Jednym z filmowych potworów, które straszyły w dzieciństwie był rekin ludożerca z kultowego filmu „Szczęki” Stevena Spielberga. Gdy dowiedziałem się, że ten tytuł pojawił się również w App Store, natychmiast odkopałem płytę DVD z filmem, aby przed uruchomieniem gry wczuć się w odpowiedni klimat.

Emocje opadły bardzo szybko, gdyż nie przywitało mnie żadne interesujące i mrożące krew w żyłach intro, którego się spodziewałem. Menu także skromnie wykrojone, wcale nie zachęca do jego przeglądania, więc czym prędzej nacisnąłem zieloną strzałkę „Play”. Moim oczom ukazała się mapa Amity Island, następnie kliknąłem pinezkę, która oznaczała miejsce w którym ukrywa się rekin. . .

W pierwszej chwili, nie wiedziałem czy to już właściwa gra, czy może kiepski żart, jaki zgotowali nam developerzy. Na moim iPhonie, ukazała się woda z kawałkiem brzegu, na który mam doprowadzić pływających dookoła ludzi, aby nie pożarł ich rekin. Szczerze mówiąc, myślałem nad jakimś ciekawym widokiem 3D i wcieleniem się w rolę policjanta, który walczy z potworem na różne sposoby. Niemniej jednak, gdy zacząłem przedostawać się do kolejnych poziomów gry, gra zaczęła robić się coraz ciekawsza. Poziom trudności rośnie dość szybko, a o odblokowaniu kolejnych miejsc zamieszkałych przez rekina decydują również gwiazdki, które otrzymujemy po wykonaniu zadania. Wszystko nabiera jeszcze szybszego tempa, gdy ludzi jest coraz więcej, łodzie ratunkowe pływają stosunkowo rzadko, a co chwilę rozlega się przeraźliwy krzyk „shaaaaaaark!” i w tle słyszymy nagrodzony Oscarem motyw przewodni skomponowany przez Johna Williamsa.

„Jaws” jest kolejnym tytułem, który stanowi dobre połączenie elementów skromnej grafiki, klimatu ze świetną grywalnością. Odwzorowuje klimat paniki, jaki mogliśmy kilkanaście lat temu oglądać na ekranach kin.

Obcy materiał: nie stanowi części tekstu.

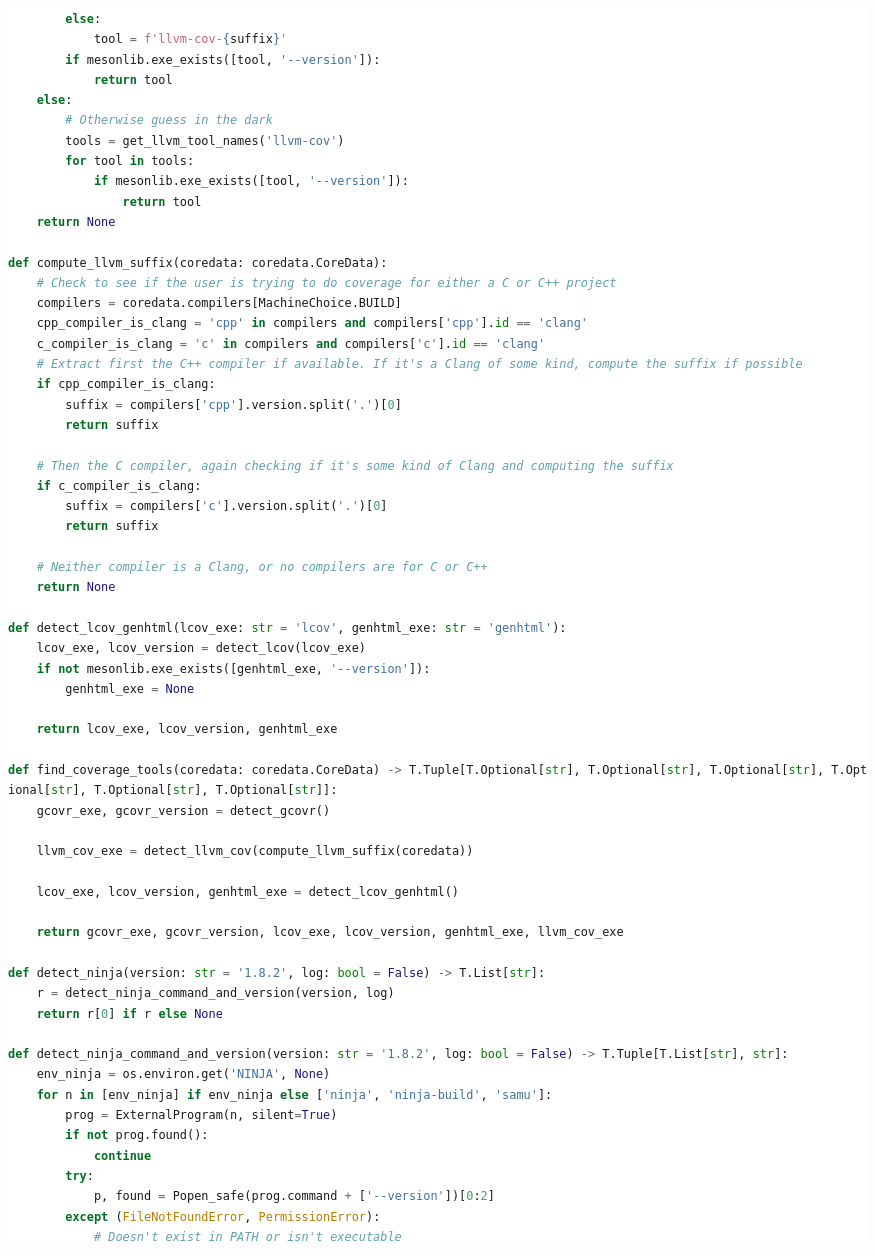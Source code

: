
 ```python
        else:
            tool = f'llvm-cov-{suffix}'
        if mesonlib.exe_exists([tool, '--version']):
            return tool
    else:
        # Otherwise guess in the dark
        tools = get_llvm_tool_names('llvm-cov')
        for tool in tools:
            if mesonlib.exe_exists([tool, '--version']):
                return tool
    return None

def compute_llvm_suffix(coredata: coredata.CoreData):
    # Check to see if the user is trying to do coverage for either a C or C++ project
    compilers = coredata.compilers[MachineChoice.BUILD]
    cpp_compiler_is_clang = 'cpp' in compilers and compilers['cpp'].id == 'clang'
    c_compiler_is_clang = 'c' in compilers and compilers['c'].id == 'clang'
    # Extract first the C++ compiler if available. If it's a Clang of some kind, compute the suffix if possible
    if cpp_compiler_is_clang:
        suffix = compilers['cpp'].version.split('.')[0]
        return suffix

    # Then the C compiler, again checking if it's some kind of Clang and computing the suffix
    if c_compiler_is_clang:
        suffix = compilers['c'].version.split('.')[0]
        return suffix

    # Neither compiler is a Clang, or no compilers are for C or C++
    return None

def detect_lcov_genhtml(lcov_exe: str = 'lcov', genhtml_exe: str = 'genhtml'):
    lcov_exe, lcov_version = detect_lcov(lcov_exe)
    if not mesonlib.exe_exists([genhtml_exe, '--version']):
        genhtml_exe = None

    return lcov_exe, lcov_version, genhtml_exe

def find_coverage_tools(coredata: coredata.CoreData) -> T.Tuple[T.Optional[str], T.Optional[str], T.Optional[str], T.Optional[str], T.Optional[str], T.Optional[str]]:
    gcovr_exe, gcovr_version = detect_gcovr()

    llvm_cov_exe = detect_llvm_cov(compute_llvm_suffix(coredata))

    lcov_exe, lcov_version, genhtml_exe = detect_lcov_genhtml()

    return gcovr_exe, gcovr_version, lcov_exe, lcov_version, genhtml_exe, llvm_cov_exe

def detect_ninja(version: str = '1.8.2', log: bool = False) -> T.List[str]:
    r = detect_ninja_command_and_version(version, log)
    return r[0] if r else None

def detect_ninja_command_and_version(version: str = '1.8.2', log: bool = False) -> T.Tuple[T.List[str], str]:
    env_ninja = os.environ.get('NINJA', None)
    for n in [env_ninja] if env_ninja else ['ninja', 'ninja-build', 'samu']:
        prog = ExternalProgram(n, silent=True)
        if not prog.found():
            continue
        try:
            p, found = Popen_safe(prog.command + ['--version'])[0:2]
        except (FileNotFoundError, PermissionError):
            # Doesn't exist in PATH or isn't executable
```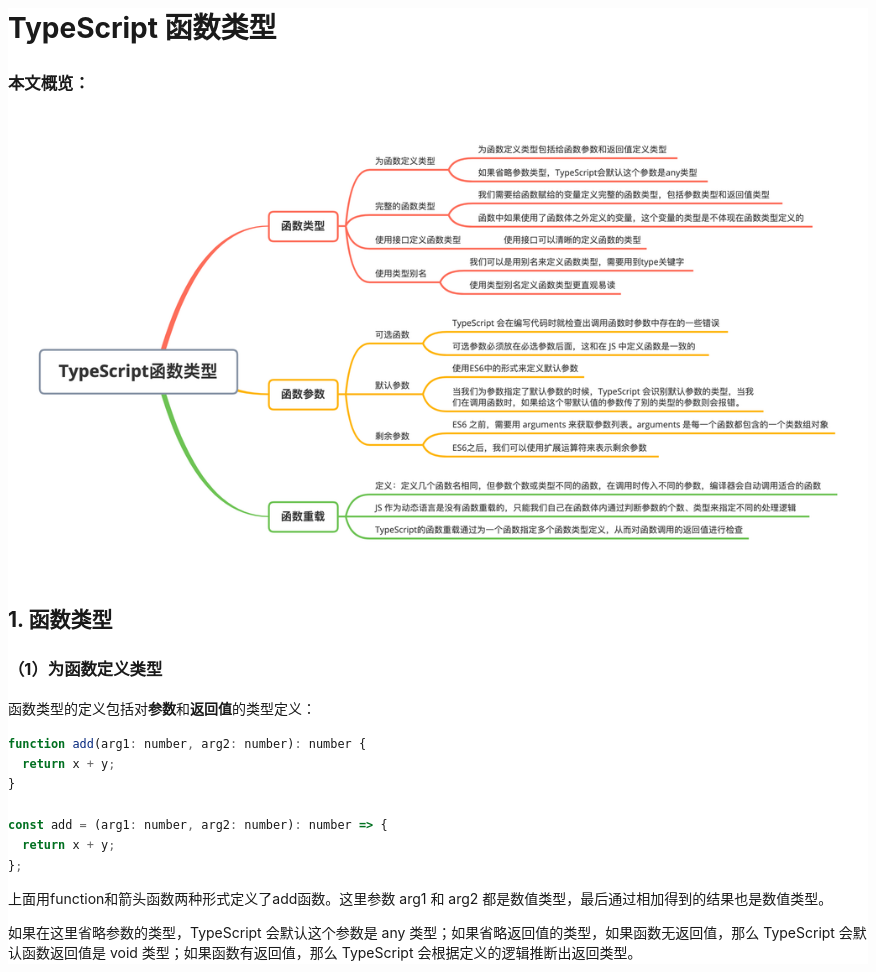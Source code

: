# TypeScript 函数类型

### 本文概览：

![img](./image/functionType/1607070916156-899c906f-1546-4591-9ecc-06524e728a64.png)

## 1. 函数类型

### （1）为函数定义类型

函数类型的定义包括对**参数**和**返回值**的类型定义：

```js
function add(arg1: number, arg2: number): number {
  return x + y;
}

const add = (arg1: number, arg2: number): number => {
  return x + y;
};
```

上面用function和箭头函数两种形式定义了add函数。这里参数 arg1 和 arg2 都是数值类型，最后通过相加得到的结果也是数值类型。



如果在这里省略参数的类型，TypeScript 会默认这个参数是 any 类型；如果省略返回值的类型，如果函数无返回值，那么 TypeScript 会默认函数返回值是 void 类型；如果函数有返回值，那么 TypeScript 会根据定义的逻辑推断出返回类型。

Dźwięk jest bez wątpienia jedną z mocniejszych stron gry, o czym świadczy nerwowe zachowanie przechodniów, którzy słyszeli kultowe „dum-dum, dum-dum, dum-dum, dum-dum, dum-dum, dum-dum,” wydobywające się z głośników mojego auta, w którym ratowałem bezbronnych turystów przed krwiożerczą bestią.

Czyli - nie jest źle! Zwłaszcza że gra kosztuje 0,99 centów.

Grę można pobrać tutaj.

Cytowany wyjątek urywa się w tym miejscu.